*** Opening DATA UNDER STUDY ***

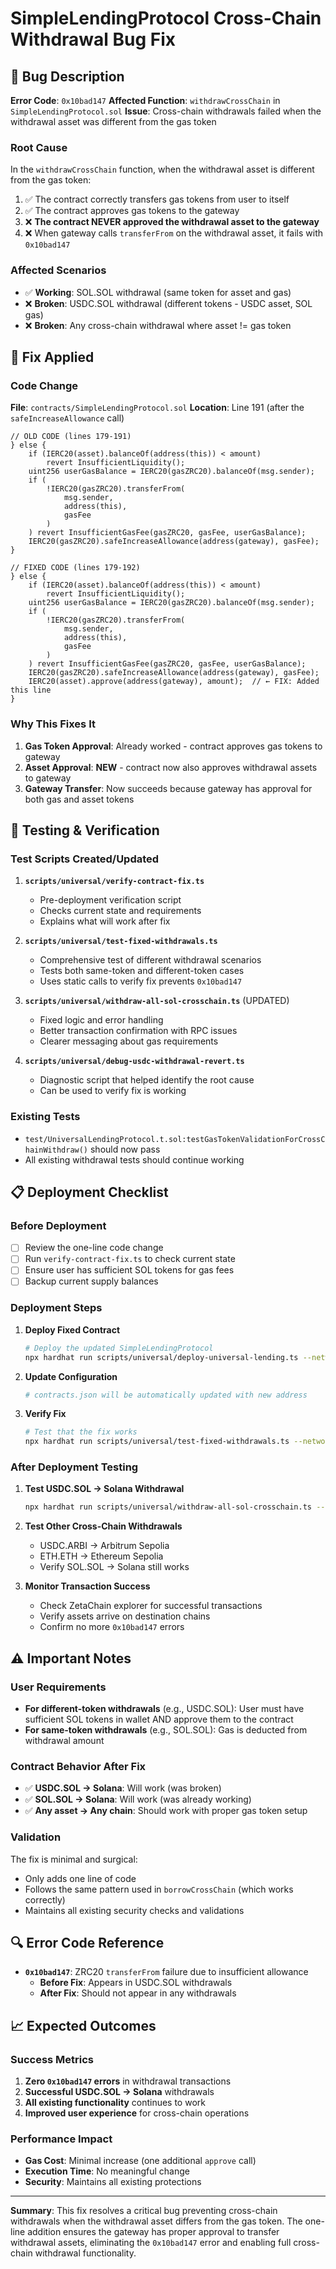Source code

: # SimpleLendingProtocol Cross-Chain Withdrawal Bug Fix

## 🐛 Bug Description

**Error Code**: `0x10bad147`
**Affected Function**: `withdrawCrossChain` in `SimpleLendingProtocol.sol`
**Issue**: Cross-chain withdrawals failed when the withdrawal asset was different from the gas token

### Root Cause
In the `withdrawCrossChain` function, when the withdrawal asset is different from the gas token:
1. ✅ The contract correctly transfers gas tokens from user to itself
2. ✅ The contract approves gas tokens to the gateway 
3. ❌ **The contract NEVER approved the withdrawal asset to the gateway**
4. ❌ When gateway calls `transferFrom` on the withdrawal asset, it fails with `0x10bad147`

### Affected Scenarios
- ✅ **Working**: SOL.SOL withdrawal (same token for asset and gas)
- ❌ **Broken**: USDC.SOL withdrawal (different tokens - USDC asset, SOL gas)
- ❌ **Broken**: Any cross-chain withdrawal where asset != gas token

## 🔧 Fix Applied

### Code Change
**File**: `contracts/SimpleLendingProtocol.sol`
**Location**: Line 191 (after the `safeIncreaseAllowance` call)

```solidity
// OLD CODE (lines 179-191)
} else {
    if (IERC20(asset).balanceOf(address(this)) < amount)
        revert InsufficientLiquidity();
    uint256 userGasBalance = IERC20(gasZRC20).balanceOf(msg.sender);
    if (
        !IERC20(gasZRC20).transferFrom(
            msg.sender,
            address(this),
            gasFee
        )
    ) revert InsufficientGasFee(gasZRC20, gasFee, userGasBalance);
    IERC20(gasZRC20).safeIncreaseAllowance(address(gateway), gasFee);
}

// FIXED CODE (lines 179-192)  
} else {
    if (IERC20(asset).balanceOf(address(this)) < amount)
        revert InsufficientLiquidity();
    uint256 userGasBalance = IERC20(gasZRC20).balanceOf(msg.sender);
    if (
        !IERC20(gasZRC20).transferFrom(
            msg.sender,
            address(this),
            gasFee
        )
    ) revert InsufficientGasFee(gasZRC20, gasFee, userGasBalance);
    IERC20(gasZRC20).safeIncreaseAllowance(address(gateway), gasFee);
    IERC20(asset).approve(address(gateway), amount);  // ← FIX: Added this line
}
```

### Why This Fixes It
1. **Gas Token Approval**: Already worked - contract approves gas tokens to gateway
2. **Asset Approval**: **NEW** - contract now also approves withdrawal assets to gateway
3. **Gateway Transfer**: Now succeeds because gateway has approval for both gas and asset tokens

## 🧪 Testing & Verification

### Test Scripts Created/Updated

1. **`scripts/universal/verify-contract-fix.ts`**
   - Pre-deployment verification script
   - Checks current state and requirements
   - Explains what will work after fix

2. **`scripts/universal/test-fixed-withdrawals.ts`**
   - Comprehensive test of different withdrawal scenarios
   - Tests both same-token and different-token cases
   - Uses static calls to verify fix prevents `0x10bad147`

3. **`scripts/universal/withdraw-all-sol-crosschain.ts`** (UPDATED)
   - Fixed logic and error handling
   - Better transaction confirmation with RPC issues
   - Clearer messaging about gas requirements

4. **`scripts/universal/debug-usdc-withdrawal-revert.ts`**
   - Diagnostic script that helped identify the root cause
   - Can be used to verify fix is working

### Existing Tests
- `test/UniversalLendingProtocol.t.sol:testGasTokenValidationForCrossChainWithdraw()` should now pass
- All existing withdrawal tests should continue working

## 📋 Deployment Checklist

### Before Deployment
- [ ] Review the one-line code change
- [ ] Run `verify-contract-fix.ts` to check current state
- [ ] Ensure user has sufficient SOL tokens for gas fees
- [ ] Backup current supply balances

### Deployment Steps
1. **Deploy Fixed Contract**
   ```bash
   # Deploy the updated SimpleLendingProtocol
   npx hardhat run scripts/universal/deploy-universal-lending.ts --network zeta-testnet
   ```

2. **Update Configuration**
   ```bash
   # contracts.json will be automatically updated with new address
   ```

3. **Verify Fix**
   ```bash
   # Test that the fix works
   npx hardhat run scripts/universal/test-fixed-withdrawals.ts --network zeta-testnet
   ```

### After Deployment Testing
1. **Test USDC.SOL → Solana Withdrawal**
   ```bash
   npx hardhat run scripts/universal/withdraw-all-sol-crosschain.ts --network zeta-testnet
   ```

2. **Test Other Cross-Chain Withdrawals**
   - USDC.ARBI → Arbitrum Sepolia  
   - ETH.ETH → Ethereum Sepolia
   - Verify SOL.SOL → Solana still works

3. **Monitor Transaction Success**
   - Check ZetaChain explorer for successful transactions
   - Verify assets arrive on destination chains
   - Confirm no more `0x10bad147` errors

## ⚠️ Important Notes

### User Requirements
- **For different-token withdrawals** (e.g., USDC.SOL): User must have sufficient SOL tokens in wallet AND approve them to the contract
- **For same-token withdrawals** (e.g., SOL.SOL): Gas is deducted from withdrawal amount

### Contract Behavior After Fix
- ✅ **USDC.SOL → Solana**: Will work (was broken)
- ✅ **SOL.SOL → Solana**: Will work (was already working)  
- ✅ **Any asset → Any chain**: Should work with proper gas token setup

### Validation
The fix is minimal and surgical:
- Only adds one line of code
- Follows the same pattern used in `borrowCrossChain` (which works correctly)
- Maintains all existing security checks and validations

## 🔍 Error Code Reference

- **`0x10bad147`**: ZRC20 `transferFrom` failure due to insufficient allowance
  - **Before Fix**: Appears in USDC.SOL withdrawals  
  - **After Fix**: Should not appear in any withdrawals

## 📈 Expected Outcomes

### Success Metrics
1. **Zero `0x10bad147` errors** in withdrawal transactions
2. **Successful USDC.SOL → Solana** withdrawals
3. **All existing functionality** continues to work
4. **Improved user experience** for cross-chain operations

### Performance Impact
- **Gas Cost**: Minimal increase (one additional `approve` call)
- **Execution Time**: No meaningful change
- **Security**: Maintains all existing protections

---

**Summary**: This fix resolves a critical bug preventing cross-chain withdrawals when the withdrawal asset differs from the gas token. The one-line addition ensures the gateway has proper approval to transfer withdrawal assets, eliminating the `0x10bad147` error and enabling full cross-chain withdrawal functionality.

*** Closing DATA UNDER STUDY ***

WHAT IS EXPECTED: Print the lines of the entries, exactly, from the one containing "to insufficient allowance" down to the final line, and leave out all the others.

ANSWER AREA:
- **`0x10bad147`**: ZRC20 `transferFrom` failure due to insufficient allowance
  - **Before Fix**: Appears in USDC.SOL withdrawals  
  - **After Fix**: Should not appear in any withdrawals

## 📈 Expected Outcomes

### Success Metrics
1. **Zero `0x10bad147` errors** in withdrawal transactions
2. **Successful USDC.SOL → Solana** withdrawals
3. **All existing functionality** continues to work
4. **Improved user experience** for cross-chain operations

### Performance Impact
- **Gas Cost**: Minimal increase (one additional `approve` call)
- **Execution Time**: No meaningful change
- **Security**: Maintains all existing protections

---

**Summary**: This fix resolves a critical bug preventing cross-chain withdrawals when the withdrawal asset differs from the gas token. The one-line addition ensures the gateway has proper approval to transfer withdrawal assets, eliminating the `0x10bad147` error and enabling full cross-chain withdrawal functionality.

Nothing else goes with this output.